Pictures paired with source code:

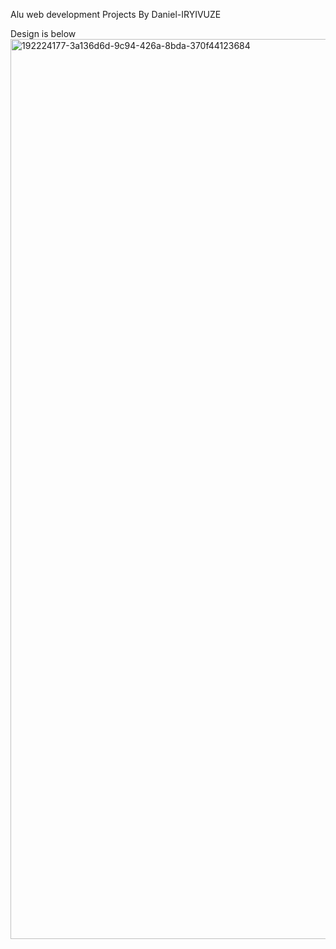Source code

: Alu web development Projects
By Daniel-IRYIVUZE

Design is below
<img width="1440" alt="192224177-3a136d6d-9c94-426a-8bda-370f44123684" src="https://github.com/Daniel-IRYIVUZE/alu-web-development/assets/139581457/e62e69dc-49b5-4095-899d-761466e3c438">
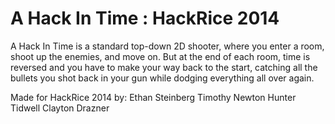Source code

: # A Hack In Time : HackRice 2014

A Hack In Time is a  standard top-down 2D shooter, where you enter a room, shoot up the enemies, and move on. But at the end of each room, time is reversed and you have to make your way back to the start, catching all the bullets you shot back in your gun while dodging everything all over again.

Made for HackRice 2014 by:
Ethan Steinberg
Timothy Newton
Hunter Tidwell 
Clayton Drazner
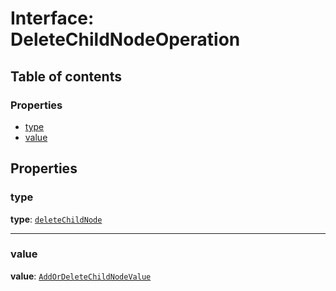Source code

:# Interface: DeleteChildNodeOperation

## Table of contents

### Properties

* [type](/auto-docs/fixed-layout-editor/interfaces/DeleteChildNodeOperation.md#type)
* [value](/auto-docs/fixed-layout-editor/interfaces/DeleteChildNodeOperation.md#value)

## Properties

### type

**type**: [`deleteChildNode`](/auto-docs/fixed-layout-editor/enums/OperationType.md#deletechildnode)

***

### value

**value**: [`AddOrDeleteChildNodeValue`](/auto-docs/fixed-layout-editor/interfaces/AddOrDeleteChildNodeValue.md)
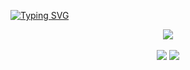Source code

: [![Typing SVG](https://readme-typing-svg.herokuapp.com?font=Fira+Code&duration=8000&pause=1000&color=FFFFFF&width=435&lines=Hi+there+my+name+is+Daniel+Sousa👋)](https://git.io/typing-svg)

<div align="center">
    <img src="https://skillicons.dev/icons?i=python,kotlin,c,js,nodejs,html,css,vscode,idea,linux,postgres,express,bash,java,latex&perline=7"/>
</div>

<br>
<div align="center">

<img src="https://github-readme-streak-stats.herokuapp.com/?user=DanielSousa01&theme=tokyonight"/>

<img src="https://github-readme-stats.vercel.app/api?username=DanielSousa01&show_icons=true&theme=tokyonight"/>

</div>
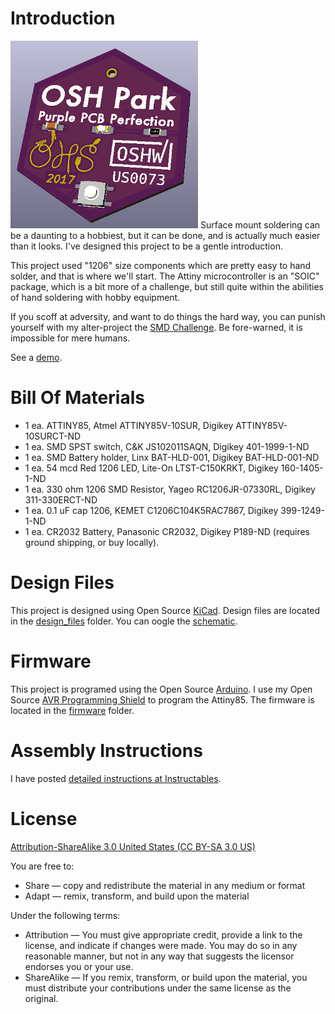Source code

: Introduction
============

![Attiny85](images/base.png) 
Surface mount soldering can be a daunting to a hobbiest, but it can be done, and is actually much easier than it looks. I've designed this project to be a gentle introduction.

This project used "1206" size components which are pretty easy to hand solder, and that is where we'll start. The Attiny microcontroller is an "SOIC" package, which is a bit more of a challenge, but still quite within the abilities of hand soldering with hobby equipment.

If you scoff at adversity, and want to do things the hard way, you can punish yourself with my alter-project the [SMD Challenge](https://hackaday.io/project/25265-an-unfortunate-smd-project). Be fore-warned, it is impossible for mere humans.

See a [demo](https://youtu.be/9H9jX7037jc).


Bill Of Materials
=================
  
- 1 ea. ATTINY85, Atmel ATTINY85V-10SUR, Digikey ATTINY85V-10SURCT-ND
- 1 ea. SMD SPST switch, C&K JS102011SAQN, Digikey 401-1999-1-ND
- 1 ea. SMD Battery holder, Linx BAT-HLD-001, Digikey BAT-HLD-001-ND
- 1 ea. 54 mcd Red 1206 LED, Lite-On LTST-C150KRKT, Digikey 160-1405-1-ND
- 1 ea. 330 ohm 1206 SMD Resistor, Yageo RC1206JR-07330RL, Digikey 311-330ERCT-ND
- 1 ea. 0.1 uF cap 1206, KEMET C1206C104K5RAC7867, Digikey 399-1249-1-ND
- 1 ea. CR2032 Battery, Panasonic CR2032, Digikey P189-ND (requires ground shipping, or buy locally).


Design Files
============
This project is designed using Open Source [KiCad](http://kicad-pcb.org/). Design files are located in the [design_files](design_files/) folder.  You can oogle the [schematic](images/base.sch.png).

Firmware
========
This project is programed using the Open Source [Arduino](https://www.arduino.cc/). I use my Open Source [AVR Programming Shield](https://www.tindie.com/products/MakersBox/yet-another-programming-shield/) to program the Attiny85. The firmware is located in the [firmware](firmware/) folder.

Assembly Instructions
=====================
I have posted [detailed instructions at Instructables](https://www.instructables.com/id/OSH-Park-Badge/).

License
=======
[Attribution-ShareAlike 3.0 United States (CC BY-SA 3.0 US)](https://creativecommons.org/licenses/by-sa/3.0/us/)

You are free to:

- Share — copy and redistribute the material in any medium or format
- Adapt — remix, transform, and build upon the material

Under the following terms:

- Attribution — You must give appropriate credit, provide a link to the license, and indicate if changes were made. You may do so in any reasonable manner, but not in any way that suggests the licensor endorses you or your use.
- ShareAlike — If you remix, transform, or build upon the material, you must distribute your contributions under the same license as the original.
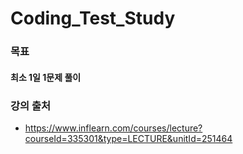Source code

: # Coding_Test_Study
### 목표
#### 최소 1일 1문제 풀이




### 강의 출처
- https://www.inflearn.com/courses/lecture?courseId=335301&type=LECTURE&unitId=251464

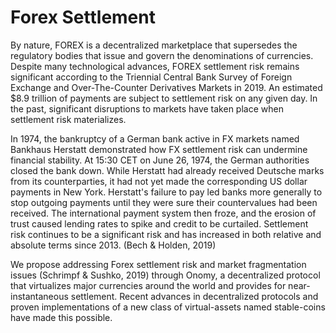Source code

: # Forex Settlement

By nature, FOREX is a decentralized marketplace that supersedes the regulatory bodies that issue and govern the denominations of currencies. Despite many technological advances, FOREX settlement risk remains significant according to the Triennial Central Bank Survey of Foreign Exchange and Over-The-Counter Derivatives Markets in 2019. An estimated $8.9 trillion of payments are subject to settlement risk on any given day. In the past, significant disruptions to markets have taken place when settlement risk materializes. 

In 1974, the bankruptcy of a German bank active in FX markets named Bankhaus Herstatt demonstrated how FX settlement risk can undermine financial stability. At 15:30 CET on June 26, 1974, the German authorities closed the bank down. While Herstatt had already received Deutsche marks from its counterparties, it had not yet made the corresponding US dollar payments in New York. Herstatt's failure to pay led banks more generally to stop outgoing payments until they were sure their countervalues had been received. The international payment system then froze, and the erosion of trust caused lending rates to spike and credit to be curtailed. Settlement risk continues to be a significant risk and has increased in both relative and absolute terms since 2013. \(Bech & Holden, 2019\)

We propose addressing Forex settlement risk and market fragmentation issues \(Schrimpf & Sushko, 2019\) through Onomy, a decentralized protocol that virtualizes major currencies around the world and provides for near-instantaneous settlement. Recent advances in decentralized protocols and proven implementations of a new class of virtual-assets named stable-coins have made this possible.

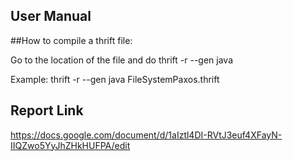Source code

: 
User Manual
---

##How to compile a thrift file:

Go to the location of the file and do
thrift -r --gen java <Name of thrift file>

Example:
thrift -r --gen java FileSystemPaxos.thrift


Report Link
---
https://docs.google.com/document/d/1aIztl4DI-RVtJ3euf4XFayN-IIQZwo5YyJhZHkHUFPA/edit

• [About this exercise]: Please repeat every record exactly, leaving the pictures out.

• [Solution for this exercise]:
Source code

: Alu web development Projects
By Daniel-IRYIVUZE

Design is below
<img width="1440" alt="192224177-3a136d6d-9c94-426a-8bda-370f44123684" src="https://github.com/Daniel-IRYIVUZE/alu-web-development/assets/139581457/e62e69dc-49b5-4095-899d-761466e3c438">
Source code

: # A Hack In Time : HackRice 2014

A Hack In Time is a  standard top-down 2D shooter, where you enter a room, shoot up the enemies, and move on. But at the end of each room, time is reversed and you have to make your way back to the start, catching all the bullets you shot back in your gun while dodging everything all over again.

Made for HackRice 2014 by:
Ethan Steinberg
Timothy Newton
Hunter Tidwell 
Clayton Drazner
Source code

:# Interface: DeleteChildNodeOperation

## Table of contents

### Properties

* [type](/auto-docs/fixed-layout-editor/interfaces/DeleteChildNodeOperation.md#type)
* [value](/auto-docs/fixed-layout-editor/interfaces/DeleteChildNodeOperation.md#value)

## Properties

### type

**type**: [`deleteChildNode`](/auto-docs/fixed-layout-editor/enums/OperationType.md#deletechildnode)

***

### value

**value**: [`AddOrDeleteChildNodeValue`](/auto-docs/fixed-layout-editor/interfaces/AddOrDeleteChildNodeValue.md)
Source code

: [![Typing SVG](https://readme-typing-svg.herokuapp.com?font=Fira+Code&duration=8000&pause=1000&color=FFFFFF&width=435&lines=Hi+there+my+name+is+Daniel+Sousa👋)](https://git.io/typing-svg)

<div align="center">
    <img src="https://skillicons.dev/icons?i=python,kotlin,c,js,nodejs,html,css,vscode,idea,linux,postgres,express,bash,java,latex&perline=7"/>
</div>

<br>
<div align="center">

<img src="https://github-readme-streak-stats.herokuapp.com/?user=DanielSousa01&theme=tokyonight"/>

<img src="https://github-readme-stats.vercel.app/api?username=DanielSousa01&show_icons=true&theme=tokyonight"/>

</div>
Source code

: Introduction
============

![Attiny85](images/base.png) 
Surface mount soldering can be a daunting to a hobbiest, but it can be done, and is actually much easier than it looks. I've designed this project to be a gentle introduction.

This project used "1206" size components which are pretty easy to hand solder, and that is where we'll start. The Attiny microcontroller is an "SOIC" package, which is a bit more of a challenge, but still quite within the abilities of hand soldering with hobby equipment.

If you scoff at adversity, and want to do things the hard way, you can punish yourself with my alter-project the [SMD Challenge](https://hackaday.io/project/25265-an-unfortunate-smd-project). Be fore-warned, it is impossible for mere humans.

See a [demo](https://youtu.be/9H9jX7037jc).


Bill Of Materials
=================
  
- 1 ea. ATTINY85, Atmel ATTINY85V-10SUR, Digikey ATTINY85V-10SURCT-ND
- 1 ea. SMD SPST switch, C&K JS102011SAQN, Digikey 401-1999-1-ND
- 1 ea. SMD Battery holder, Linx BAT-HLD-001, Digikey BAT-HLD-001-ND
- 1 ea. 54 mcd Red 1206 LED, Lite-On LTST-C150KRKT, Digikey 160-1405-1-ND
- 1 ea. 330 ohm 1206 SMD Resistor, Yageo RC1206JR-07330RL, Digikey 311-330ERCT-ND
- 1 ea. 0.1 uF cap 1206, KEMET C1206C104K5RAC7867, Digikey 399-1249-1-ND
- 1 ea. CR2032 Battery, Panasonic CR2032, Digikey P189-ND (requires ground shipping, or buy locally).


Design Files
============
This project is designed using Open Source [KiCad](http://kicad-pcb.org/). Design files are located in the [design_files](design_files/) folder.  You can oogle the [schematic](images/base.sch.png).

Firmware
========
This project is programed using the Open Source [Arduino](https://www.arduino.cc/). I use my Open Source [AVR Programming Shield](https://www.tindie.com/products/MakersBox/yet-another-programming-shield/) to program the Attiny85. The firmware is located in the [firmware](firmware/) folder.

Assembly Instructions
=====================
I have posted [detailed instructions at Instructables](https://www.instructables.com/id/OSH-Park-Badge/).

License
=======
[Attribution-ShareAlike 3.0 United States (CC BY-SA 3.0 US)](https://creativecommons.org/licenses/by-sa/3.0/us/)

You are free to:

- Share — copy and redistribute the material in any medium or format
- Adapt — remix, transform, and build upon the material

Under the following terms:

- Attribution — You must give appropriate credit, provide a link to the license, and indicate if changes were made. You may do so in any reasonable manner, but not in any way that suggests the licensor endorses you or your use.
- ShareAlike — If you remix, transform, or build upon the material, you must distribute your contributions under the same license as the original.
Source code

: # Coding_Test_Study
### 목표
#### 최소 1일 1문제 풀이




### 강의 출처
- https://www.inflearn.com/courses/lecture?courseId=335301&type=LECTURE&unitId=251464

Source code

: # Forex Settlement

By nature, FOREX is a decentralized marketplace that supersedes the regulatory bodies that issue and govern the denominations of currencies. Despite many technological advances, FOREX settlement risk remains significant according to the Triennial Central Bank Survey of Foreign Exchange and Over-The-Counter Derivatives Markets in 2019. An estimated $8.9 trillion of payments are subject to settlement risk on any given day. In the past, significant disruptions to markets have taken place when settlement risk materializes. 

In 1974, the bankruptcy of a German bank active in FX markets named Bankhaus Herstatt demonstrated how FX settlement risk can undermine financial stability. At 15:30 CET on June 26, 1974, the German authorities closed the bank down. While Herstatt had already received Deutsche marks from its counterparties, it had not yet made the corresponding US dollar payments in New York. Herstatt's failure to pay led banks more generally to stop outgoing payments until they were sure their countervalues had been received. The international payment system then froze, and the erosion of trust caused lending rates to spike and credit to be curtailed. Settlement risk continues to be a significant risk and has increased in both relative and absolute terms since 2013. \(Bech & Holden, 2019\)

We propose addressing Forex settlement risk and market fragmentation issues \(Schrimpf & Sushko, 2019\) through Onomy, a decentralized protocol that virtualizes major currencies around the world and provides for near-instantaneous settlement. Recent advances in decentralized protocols and proven implementations of a new class of virtual-assets named stable-coins have made this possible.

Source code

: 
User Manual
---

##How to compile a thrift file:

Go to the location of the file and do
thrift -r --gen java <Name of thrift file>

Example:
thrift -r --gen java FileSystemPaxos.thrift


Report Link
---
https://docs.google.com/document/d/1aIztl4DI-RVtJ3euf4XFayN-IIQZwo5YyJhZHkHUFPA/edit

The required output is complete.